Ehrenamtsforum will die Kultur des Helfens stärken

11.10.2012 16:10

1. Erfurter Ehrenamtsforum fand im Rathaus statt. In der Stadt sind 1725 Vereine aktiv.

Birgit Kummer / 11.10.12 / TA


Was würde passieren, wenn die 700.000 ehrenamtlich tätigen Menschen in Thüringen ihre Ämter niederlegten? Das fragte Brigitte Manke, Geschäftsführerin der Thüringer Ehrenamtsstiftung, am Dienstag im Rathaus, als sie das 1. Ehrenamtsforum eröffnete. "Es wäre, als ob Strom und Licht ausfielen."

Zu dem Treffen, das dem Erfahrungsaustausch und der Ermutigung dienen sollte, hatte der Ehrenamtsbeauftragte Frank Schalles eingeladen. In Erfurt gibt es 1725 Vereine. Die meisten Ehrenamtler finden sich im Sportbereich, es folgen Kultur und Bildung, Soziales, Seniorenarbeit. Wichtig sei eine auf Dauer angelegte Förderung durch den Freistaat und eine Entbürokratisierung, so Manke. Verwaltung und Politik müssten das Ehrenamt endlich als zentrale Arbeitsfelder sehen.

"Ich habe das Gefühl, dass das Ehrenamt sehr strapaziert wird und dass es sich die Gesellschaft zu einfach macht", sagte Barbara Schumann vom Schutzbund der Senioren. Die Verantwortung gehe vom Bund über das Land an die Kommunen. Doch Ehrenamt sei nicht selbstverständlich. "Das sind besondere Menschen. Sie spenden Zeit, Kraft und Geld."
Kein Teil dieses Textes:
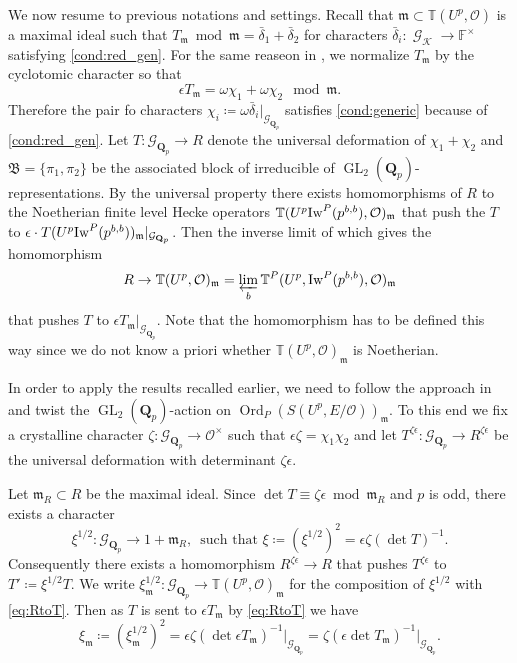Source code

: \documentclass[leqno]{amsart}
\theoremstyle{definition}
\theoremstyle{remark}
\newcommand{\oo}{\mathcal{O}}
\newcommand{\fF}{\mathbb{F}} %
\newcommand{\Qp}{\mathbf{Q}_p}
\DeclareMathOperator{\GL}{GL}
\DeclareMathOperator{\Gal}{\mathcal{G}}
\newcommand{\fm}{\mathfrak{m}}
\DeclareMathOperator{\Ord}{Ord} %
\newcommand{\Gp}{\mathcal{G}_{\Qp}} %
\newcommand{\B}{\mathfrak B} %
\newcommand{\K}{{\mathcal{K}}} %
\newcommand{\Iw}{\textnormal{Iw}} %
\newcommand{\TT}{\mathbb{T}} %
\begin{document}
We now resume to previous notations and settings.
Recall that $\fm\subset \TT(U^p,\oo)$ 
is a maximal ideal such that
$T_\fm\bmod\fm =\bar{\delta}_1+\bar{\delta}_2$
for characters $\bar{\delta}_i\colon \Gal_\K\to \fF^\times$
satisfying \eqref{cond:red_gen}.
For the same reaseon in \cite[Rem 3.5.3]{pan},
we normalize $T_\fm$ by the cyclotomic character so that
\[
    \epsilon T_\fm=\omega\chi_1+\omega\chi_2\mod\fm.
\]
Therefore the pair fo characters
$\chi_i\coloneqq \omega\bar{\delta}_i\vert_{\Gp}$
satisfies \eqref{cond:generic} because of 
\eqref{cond:red_gen}.
Let $T\colon \Gp\to R$
denote the universal deformation 
of $\chi_1+\chi_2$
and $\B=\{\pi_1,\pi_2\}$
be the associated block of irreducible of $\GL_2(\Qp)$-representations.
By the universal property
there exists homomorphisms of $R$
to the Noetherian finite level
Hecke operators $\TT(U^p\Iw^P(p^{b,b}),\oo)_\fm$
that push the $T$ to 
$\epsilon\cdot T(U^p\Iw^P(p^{b,b}))_\fm\vert_{\Gp}$.
Then the inverse limit of which
gives the homomorphism
\begin{equation}\label{eq:RtoT}
    R\to \TT(U^p,\oo)_{\fm}=
    \varprojlim_b\TT^P(U^p,\Iw^P(p^{b,b}),\oo)_{\fm}
\end{equation}
that pushes $T$ to $\epsilon T_\fm\vert_{\Gp}$.
Note that the homomorphism has to be defined this way
since we do not know a priori whether
$\TT(U^p,\oo)_{\fm}$ is Noetherian.

In order to apply the results recalled earlier,
we need to follow the approach in \cite[\S 5]{urban}
and twist the $\GL_2(\Qp)$-action on 
$\Ord_P(S(U^p,E/\oo))_\fm$.
To this end we fix a crystalline character
$\zeta\colon \Gp\to \oo^\times$
such that $\epsilon\zeta=\chi_1\chi_2$
and let 
$T^{\zeta\epsilon}\colon \Gp\to R^{\zeta\epsilon}$
be the universal deformation
with determinant $\zeta\epsilon$.

Let $\fm_R\subset R$ be the maximal ideal.
Since $\det T\equiv \zeta\epsilon\bmod \fm_R$ and $p$ is odd,
there exists a character
\begin{equation}\label{eq:root_char}
	\xi^{1/2}
    \colon \Gp\to 1+
    \fm_{R},
    \, \text{ such that }
	\xi\coloneqq(\xi^{1/2})^2=\epsilon\zeta(\det T)^{-1}.
\end{equation}
Consequently there exists a homomorphism 
$R^{\zeta\epsilon}\to R$ that pushes 
$T^{\zeta\epsilon}$ to $T'\coloneqq \xi^{1/2}T$.
We write $\xi_\fm^{1/2}\colon \Gp\to \TT(U^p,\oo)_\fm$
for the composition of $\xi^{1/2}$ with \eqref{eq:RtoT}.
Then as $T$ is sent to $\epsilon T_\fm$ by \eqref{eq:RtoT} we have
\begin{equation}\label{eq:root_charm}
	\xi_\fm\coloneqq (\xi_\fm^{1/2})^2=
	\epsilon\zeta(\det \epsilon T_\fm)^{-1}\vert_{\Gp}
	=\zeta(\epsilon\det T_\fm)^{-1}\vert_{\Gp}.
\end{equation}
\end{document}
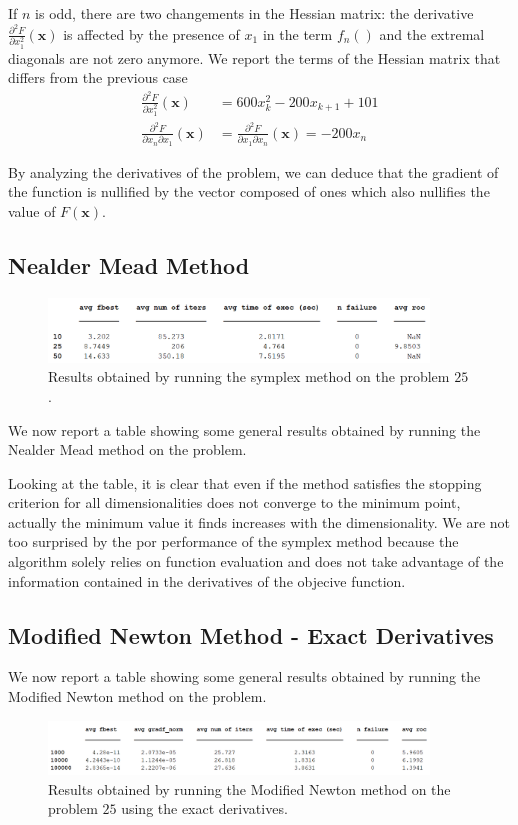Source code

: If $n$ is odd, there are two changements in the Hessian matrix: the derivative $\frac{\partial^2 F}{\partial x_1^2} (\mathbf{x}) $ is affected by the presence of $x_1$ in the term $f_n()$ and the extremal diagonals are not zero anymore. We report the terms of the Hessian matrix that differs from the previous case
\begin{align*}
    \frac{\partial^2 F}{\partial x_1^2}  (\mathbf{x}) &= 600x_k^2 - 200x_{k+1} + 101 \\
    \frac{\partial^2 F}{\partial x_n \partial x_1} (\mathbf{x}) &= \frac{\partial^2 F}{\partial x_1 \partial x_n} (\mathbf{x}) = -200x_n
\end{align*}


By analyzing the derivatives of the problem, we can deduce that the gradient of the function is nullified by the vector composed of ones which also nullifies the value of $F(\mathbf{x})$. 


 
\medskip
\subsection*{Nealder Mead Method}
\begin{figure}[htbp]
    \centering
    \includegraphics[width = 0.9\textwidth]{img/pb25_SX_table.png}
    \caption{Results obtained by running the symplex method on the problem $25$.}
\end{figure}
We now report a table showing some general results obtained by running the Nealder Mead method on the problem.

Looking at the table, it is clear that even if the method satisfies the stopping criterion for all dimensionalities does not converge to the minimum point, actually the minimum value it finds increases with the dimensionality.
We are not too surprised by the por performance of the symplex method because the algorithm solely relies on function evaluation and does not take advantage of the information contained in the derivatives of the objecive function.


\medskip
\subsection*{Modified Newton Method - Exact Derivatives}
We now report a table showing some general results obtained by running the Modified Newton method on the problem.
\begin{figure}[htbp]
    \centering
    \includegraphics[width = 0.9\textwidth]{img/pb25_MN_table.png}
    \caption{Results obtained by running the Modified Newton method on the problem $25$ using the exact derivatives.}
\end{figure}

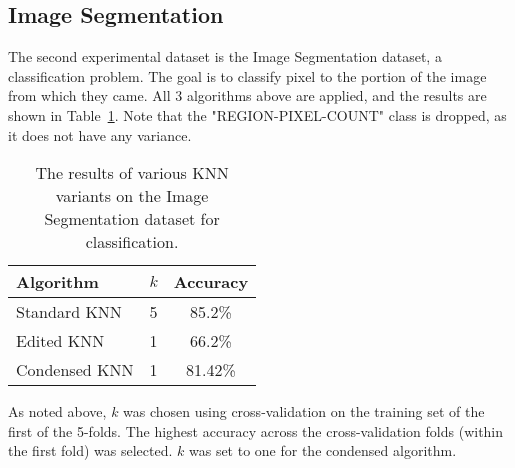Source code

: \documentclass{amsart}
\begin{document}
    \subsection*{Image Segmentation}
    The second experimental dataset is the Image Segmentation dataset, a classification problem. The goal is to
    classify pixel to the portion of the image from which they came. All 3 algorithms above are applied,
    and the results are shown in Table~\ref{image_segmentation_results}. Note that the "REGION-PIXEL-COUNT"
    class is dropped, as it does not have any variance.
    \begin{table}[H]
    \begin{tabular}{lcc}
        Algorithm     & $k$ & Accuracy \\
        \hline
        Standard KNN  & 5 & 85.2\% \\
        Edited KNN    & 1 & 66.2\% \\
        Condensed KNN & 1 & 81.42\% \\
    \end{tabular}
    \label{image_segmentation_results}
    \caption{The results of various KNN variants on the Image Segmentation dataset for classification.}
    \end{table}
    As noted above, $k$ was chosen using cross-validation on the training set of the first of the 5-folds. The highest
    accuracy across the cross-validation folds (within the first fold) was selected. $k$ was set to one for the
    condensed algorithm.




\end{document}
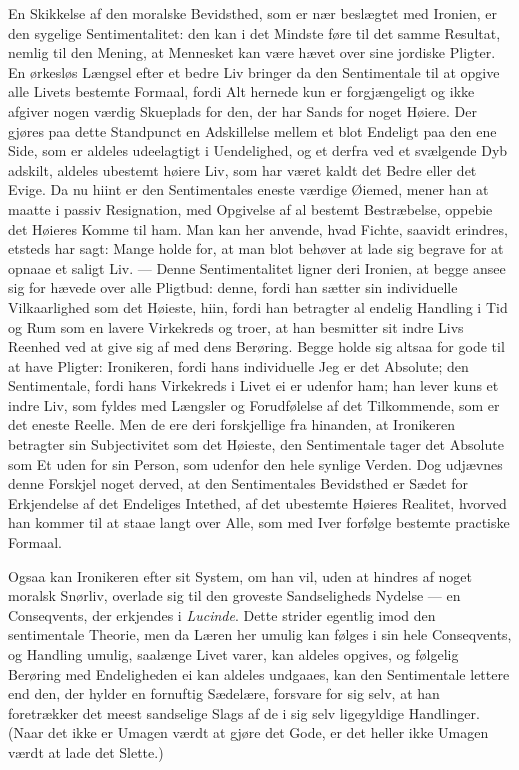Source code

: \documentclass[12pt]{article}
\newcommand{\opage}[1]{\marginnote{\footnotesize\textit{[#1]}}}
\begin{document}
En Skikkelse af den moralske Bevidsthed, som er nær be\opage{157}slægtet med Ironien, er den sygelige Sentimentalitet: den kan i det Mindste føre til det samme Resultat, nemlig til den Mening, at Mennesket kan være hævet over sine jordiske Pligter. En ørkesløs Længsel efter et bedre Liv bringer da den Sentimentale til at opgive alle Livets bestemte Formaal, fordi Alt hernede kun er forgjængeligt og ikke afgiver nogen værdig Skueplads for den, der har Sands for noget Høiere. Der gjøres paa dette Standpunct en Adskillelse mellem et blot Endeligt paa den ene Side, som er aldeles udeelagtigt i Uendelighed, og et derfra ved et svælgende Dyb adskilt, aldeles ubestemt høiere Liv, som har været kaldt det Bedre eller det Evige. Da nu hiint er den Sentimentales eneste værdige Øiemed, mener han at maatte i passiv Resignation, med Opgivelse af al bestemt Bestræbelse, oppebie det Høieres Komme til ham. Man kan her anvende, hvad Fichte, saavidt erindres, etsteds har sagt: Mange holde for, at man blot behøver at lade sig begrave for at opnaae et saligt Liv. --- Denne Sentimentalitet ligner deri Ironien, at begge ansee sig for hævede over alle Pligtbud: denne, fordi han sætter sin individuelle Vilkaarlighed som det Høieste, hiin, fordi han betragter al endelig Handling i Tid og Rum som en lavere Virkekreds og troer, at han besmitter sit indre Livs Reenhed ved at give sig af med dens Berøring. Begge holde sig altsaa for gode til at have Pligter: Ironikeren, fordi hans individuelle Jeg er det Absolute; den Sentimentale, fordi hans Virkekreds i Livet ei er udenfor ham; han lever kuns et indre Liv, som fyldes med Længsler og Forudfølelse af det Tilkommende, som er det eneste Reelle. Men de ere deri forskjellige fra hinanden, at Ironikeren betragter sin Subjectivitet som det Høieste, den Sentimentale tager det Absolute som Et uden for sin Person, som udenfor den hele synlige Verden. Dog udjævnes denne Forskjel noget derved, at den Sentimentales Bevidsthed er Sædet for Erkjendelse af det Endeliges Intethed, af det ubestemte Høieres Realitet, hvorved han \opage{158}kommer til at staae langt over Alle, som med Iver forfølge bestemte practiske Formaal.

Ogsaa kan Ironikeren efter sit System, om han vil, uden at hindres af noget moralsk Snørliv, overlade sig til den groveste Sandseligheds Nydelse --- en Conseqvents, der erkjendes i \emph{Lucinde}. Dette strider egentlig imod den sentimentale Theorie, men da Læren her umulig kan følges i sin hele Conseqvents, og Handling umulig, saalænge Livet varer, kan aldeles opgives, og følgelig Berøring med Endeligheden ei kan aldeles undgaaes, kan den Sentimentale lettere end den, der hylder en fornuftig Sædelære, forsvare for sig selv, at han foretrækker det meest sandselige Slags af de i sig selv ligegyldige Handlinger. (Naar det ikke er Umagen værdt at gjøre det Gode, er det heller ikke Umagen værdt at lade det Slette.)
\end{document}
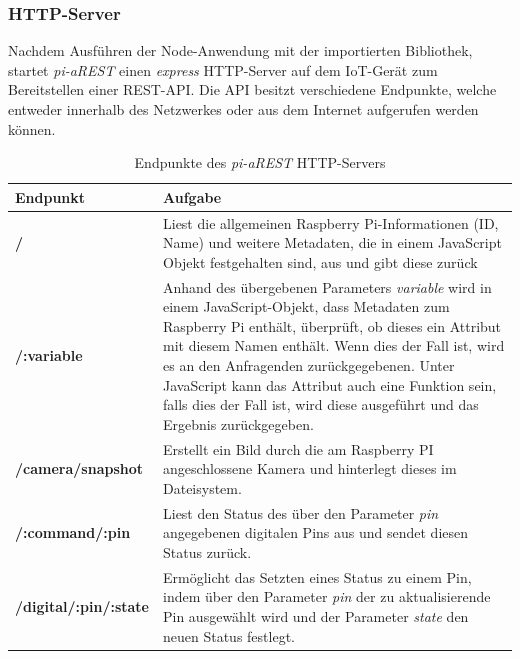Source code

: \subsubsection{HTTP-Server}
Nachdem Ausführen der Node-Anwendung mit der importierten Bibliothek, startet \textit{pi-aREST} einen 
\textit{express} HTTP-Server auf dem IoT-Gerät zum Bereitstellen einer REST-API. Die API besitzt
verschiedene Endpunkte, welche entweder innerhalb des Netzwerkes oder aus dem Internet aufgerufen werden
können.  \cite{piarestgtihub}

\begin{table}[h!]
  \footnotesize
  \centering
  \label{tab:security-threats}
  \begin{tabular}{p{4cm}p{9cm}}
    \textbf{Endpunkt} & \textbf{Aufgabe}\\
    \hline
    \textbf{/} & Liest die allgemeinen Raspberry Pi-Informationen (ID, Name) und weitere
		    Metadaten, die in einem JavaScript Objekt festgehalten sind, aus und gibt 
		   diese zurück  \\

    \textbf{/:variable} & Anhand des übergebenen Parameters \textit{variable} wird in einem 
				JavaScript-Objekt, dass Metadaten zum Raspberry Pi enthält, überprüft, ob dieses ein
				Attribut mit diesem Namen enthält. Wenn dies der Fall ist, wird es an den
				Anfragenden zurückgegebenen. Unter JavaScript kann das Attribut auch
				eine Funktion sein, falls dies der Fall ist, wird diese ausgeführt und das 
				Ergebnis zurückgegeben. \\

    \textbf{/camera/snapshot} & Erstellt ein Bild durch die am Raspberry PI angeschlossene Kamera 
					     und hinterlegt dieses im Dateisystem.  \\

    \textbf{/:command/:pin} & Liest den Status des über den Parameter \textit{pin} angegebenen digitalen
					Pins aus und sendet diesen Status zurück.   \\

    \textbf{/digital/:pin/:state} & Ermöglicht das Setzten eines Status zu einem Pin, indem über den Parameter 
					\textit{pin} der zu aktualisierende Pin ausgewählt wird und der Parameter
					\textit{state} den neuen Status festlegt.  \\
  \end{tabular}
  \caption{Endpunkte des \textit{pi-aREST} HTTP-Servers \cite{piarestgtihub}}
\end{table}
Viele hätten gleich mehrere Ehrenämter inne, verwies sie auf Seniortrainer oder Lesementoren. Wichtig sei, Jüngere für Ehrenämter zu interessieren. "Unsere Selbsthilfegruppen sind überaltert." Alle Generationen müssten zusammenarbeiten. "Ehrenamt soll Spaß und Sinn machen und Gemeinschaft erzeugen", sagte Stephan Zänker, Projektleiter der Freiwilligenagentur Erfurt. Es gebe einen Mangel an Strukturen, nicht an Menschen, die ehrenamtlich etwas tun wollen.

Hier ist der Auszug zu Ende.